- [PROBLEM TO SOLVE] From the data below, copy out every line in which the word "includegraphics" occurs.

- [DATA TO EXAMINE]

--- START ---

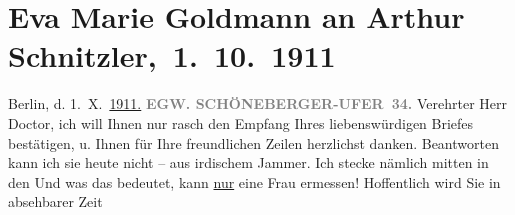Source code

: 

         
         \renewcommand{\erwaehntePersonen}{Personen: Eva Marie Goldmann, Paul Goldmann, Olga Schnitzler}
         \renewcommand{\erwaehnteInstitutionen}{Institutionen: Lessing-Theater}
         \renewcommand{\erwaehnteOrte}{Orte: Bendlerstraße, Berlin, Schöneberger Ufer, Wien}
         \renewcommand{\erwaehnteWerke}{Werke: Das weite Land. Tragikomödie in fünf Akten, Tagebuch}
               \section[ Eva Marie Goldmann an Arthur Schnitzler, 1. 10. 1911]{ Eva Marie Goldmann an Arthur Schnitzler, 1. 10. 1911}\nopagebreak{}\rehead{ }\begin{ledgroupsized}[t]{13cm}\normalsize\beginnumbering{} \toendnotes[C]{\smallbreak\pagebreak[2]} 
\toendnotes[C]{\smallbreak}\pstart
           \raggedleft{}{\pb}Berlin, d. 1. X. \uline{1911}\uline{.}\pend
           \pstart
           \textcolor{gray}{\textbf{EG}}\hfill \textcolor{gray}{\textbf{W. SCHÖNEBERGER-UFER 34.}}\pend
           \pstart{}Verehrter Herr Doctor,\pend\pstart
           ich will Ihnen nur rasch den Empfang Ihres liebenswürdigen Briefes bestätigen, u.
               Ihnen für Ihre freundlichen Zeilen herzlichst danken. Beantworten kann ich sie heute nicht – aus irdischem Jammer. {\pb}Ich stecke nämlich mitten in den \label{K_L03541-1v}\label{K_L03541-1h} Und was das bedeutet, kann \uline{nur} eine Frau ermessen!\pend
           \pstart
           Hoffentlich wird Sie in absehbarer Zeit \label{K_L03541-2v}
\end{ledgroupsized}
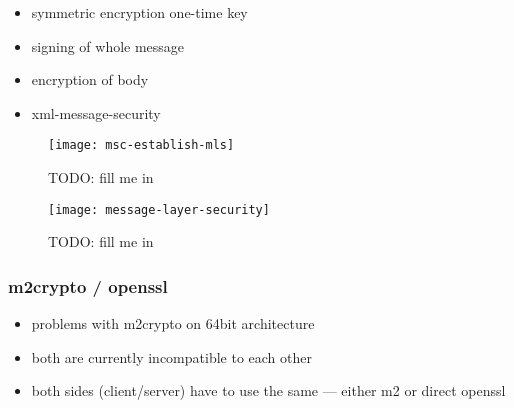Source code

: \begin{itemize}
\item symmetric encryption one-time key
\item signing of whole message
\item encryption of body
\item xml-message-security
\end{itemize}

\begin{figure}[ht]
  \centering
  \texttt{[image: msc-establish-mls]}
  \caption[MSC Message Layer Security]{TODO: fill me in}
  \label{fig:msc-establish-mls}
\end{figure}


\begin{figure}[ht]
  \centering
  \texttt{[image: message-layer-security]}
  \caption[Message Layer Security]{TODO: fill me in}
  \label{fig:net-mls}
\end{figure}

\subsubsection{m2crypto / openssl}

\begin{itemize}
\item problems with m2crypto on 64bit architecture
\item both are currently incompatible to each other
\item both sides (client/server) have to use the same --- either m2 or
  direct openssl
\end{itemize}

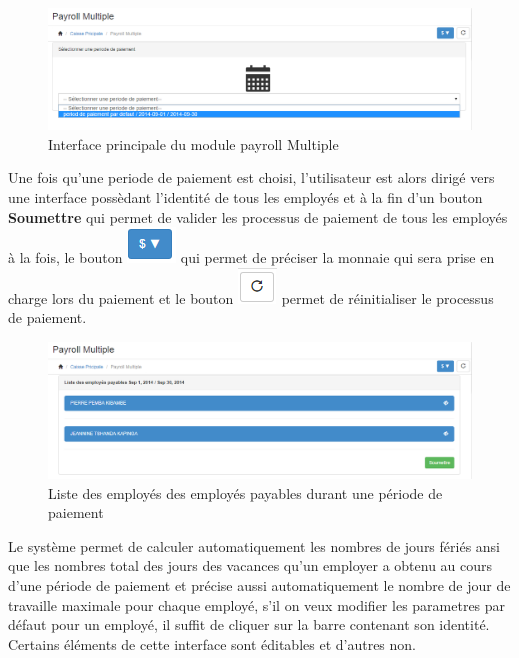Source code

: \documentclass[12pt,a4paper]{report}
\begin{document}
\begin{figure}[h]
\begin{center}
\includegraphics[width=14cm]{pic/MultiPayroll.png}
\end{center}
\caption{Interface principale du module payroll Multiple}
\label{Interface principale du module payroll Multiple}
\end{figure}
\newpage
Une fois qu'une periode de paiement est choisi, l'utilisateur est alors dirigé vers une interface possèdant l'identité de tous les employés et à la fin d'un bouton \textbf{Soumettre} qui permet de valider les processus de paiement de tous les employés à la fois, le bouton \includegraphics[scale=0.7]{pic/selectCurrency.png} qui permet de préciser la monnaie qui sera prise en charge lors du paiement et le bouton \includegraphics[scale=0.7]{pic/refresh.png} permet de réinitialiser le processus de paiement.

\begin{figure}[h]
\begin{center}
\includegraphics[width=14cm]{pic/PayrollListeEmp.png}
\end{center}
\caption{Liste des employés des employés payables durant une période de paiement}
\label{Liste des employés des employés payables durant une période de paiement}
\end{figure}

Le système permet de calculer automatiquement les nombres de jours fériés ansi que les nombres total des jours des vacances qu'un employer a obtenu au cours d'une période de paiement et précise aussi automatiquement le nombre de jour de travaille maximale pour chaque employé, s'il on veux modifier les parametres par défaut pour un employé, il suffit de cliquer sur la barre contenant son identité. Certains éléments de cette interface sont éditables et d'autres non.
\end{document}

--- END ---

- [ANSWER SECTION]
\includegraphics[width=14cm]{pic/MultiPayroll.png}
Une fois qu'une periode de paiement est choisi, l'utilisateur est alors dirigé vers une interface possèdant l'identité de tous les employés et à la fin d'un bouton \textbf{Soumettre} qui permet de valider les processus de paiement de tous les employés à la fois, le bouton \includegraphics[scale=0.7]{pic/selectCurrency.png} qui permet de préciser la monnaie qui sera prise en charge lors du paiement et le bouton \includegraphics[scale=0.7]{pic/refresh.png} permet de réinitialiser le processus de paiement.
\includegraphics[width=14cm]{pic/PayrollListeEmp.png}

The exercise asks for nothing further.